‘Sorry.’
‘Don’t be sorry,’ she replied. ‘Let’s go somewhere more private. My bedroom, perhaps.’ She took hold of Sam’s hand and tugged gently.
‘I could do with a rest,’ he winked.
***
Sam awoke to hear the dogs barking playfully in the yard. Babs had pulled back a curtain and was looking out of the bedroom window.
‘Something wrong?’ he asked in a trance. He rolled to his side to see her naked, smoking a cigarette. Babs’s body was surprisingly well-toned. The light streaming in from the street bathed her in a silvery halo. Sam could feel himself getting aroused.
‘Want to come back to bed?’ he said playfully patting the side of the bed where Babs had lain. The lovemaking had invigorated him. There had been many women and lots of lovemaking in his life, but this was one of the few times that he felt connected both physically and emotionally with a woman. Not since Annie.
‘Soon, darl,’ she replied. ‘Just checking the dogs.’
‘You love those dogs,’ he stated as he rolled back on his back and placed his arms behind his head.
‘Yeah, I do,’ she said as she closed the curtain and stubbed out the cigarette. ‘I’d be buggered without them.’ No sooner had she closed the curtain then she reopened it again, ‘Everything’s fine. Good.’ She closed the curtain for the last time.

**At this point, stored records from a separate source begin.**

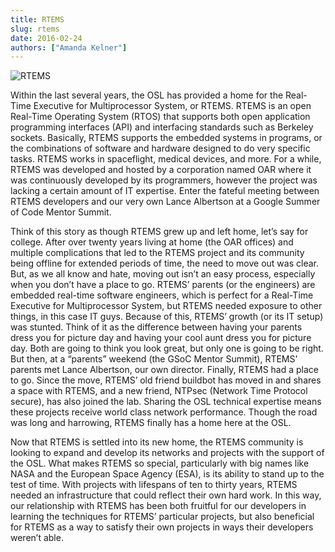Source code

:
 ```yaml
---
title: RTEMS
slug: rtems
date: 2016-02-24
authors: ["Amanda Kelner"]
---
```


![RTEMS](/images/windows-on-building.jpg#blog)

Within the last several years, the OSL has provided a home for the Real-Time
Executive for Multiprocessor System, or RTEMS. RTEMS is an open Real-Time
Operating System (RTOS) that supports both open application programming
interfaces (API) and interfacing standards such as Berkeley sockets. Basically,
RTEMS supports the embedded systems in programs, or the combinations of
software and hardware designed to do very specific tasks. RTEMS works in
spaceflight, medical devices, and more. For a while, RTEMS was developed and
hosted by a corporation named OAR where it was continuously developed by its
programmers, however the project was lacking a certain amount of IT expertise.
Enter the fateful meeting between RTEMS developers and our very own Lance
Albertson at a Google Summer of Code Mentor Summit.

Think of this story as though RTEMS grew up and left home, let’s say for
college. After over twenty years living at home (the OAR offices) and multiple
complications that led to the RTEMS project and its community being offline for
extended periods of time, the need to move out was clear. But, as we all know
and hate, moving out isn’t an easy process, especially when you don’t have a
place to go. RTEMS’ parents (or the engineers) are embedded real-time software
engineers, which is perfect for a Real-Time Executive for Multiprocessor
System, but RTEMS needed exposure to other things, in this case IT guys.
Because of this, RTEMS’ growth (or its IT setup) was stunted. Think of it as
the difference between having your parents dress you for picture day and having
your cool aunt dress you for picture day. Both are going to think you look
great, but only one is going to be right. But then, at a “parents” weekend (the
GSoC Mentor Summit), RTEMS’ parents met Lance Albertson, our own director.
Finally, RTEMS had a place to go. Since the move, RTEMS’ old friend buildbot
has moved in and shares a space with RTEMS, and a new friend, NTPsec (Network
Time Protocol secure), has also joined the lab. Sharing the OSL technical
expertise means these projects receive world class network performance. Though
the road was long and harrowing, RTEMS finally has a home here at the OSL.

Now that RTEMS is settled into its new home, the RTEMS community is looking to
expand and develop its networks and projects with the support of the OSL. What
makes RTEMS so special, particularly with big names like NASA and the European
Space Agency (ESA), is its ability to stand up to the test of time. With
projects with lifespans of ten to thirty years, RTEMS needed an infrastructure
that could reflect their own hard work. In this way, our relationship with
RTEMS has been both fruitful for our developers in learning the techniques for
RTEMS’ particular projects, but also beneficial for RTEMS as a way to satisfy
their own projects in ways their developers weren’t able.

‘A bit of a rough area? Sam asked.
‘Well, it isn’t Toorak. Unfortunately there’s a few derros and druggies that live here,’ she replied as she slipped back in beside Sam. He flung his arm across her, as soon as her head hit the pillow.
‘Can you just hold me?’ she pleaded. ‘Just cuddle me, darl.’ Her outstretched arms intertwined with Sam’s. He tried to kiss her but she turned her head away. ‘The sex was some of the best I’ve ever had. Got a few things on me mind.’ They held each other without speaking for what felt like an eternity.
‘Everything will be all right, Babs,’ Sam whispered.
‘I hope so,’ she replied as she looked at the curtains. ‘I hope so.’
‘You want to tell me about it?’ he said as he stroked her hair. ‘I’m an Aboriginal version of a social worker.’
‘I bloody well hope not,’ she snapped. ‘Those cunts. Pardon me French. Those mongrels took Lionel off me when he was a little tacker. I had to fight the frigging Department for years to get him back. They reckon I was an unfit mother. Load of bullshit. Lionel got raped in foster care. Poor little bugger. Fucked him up good and proper.’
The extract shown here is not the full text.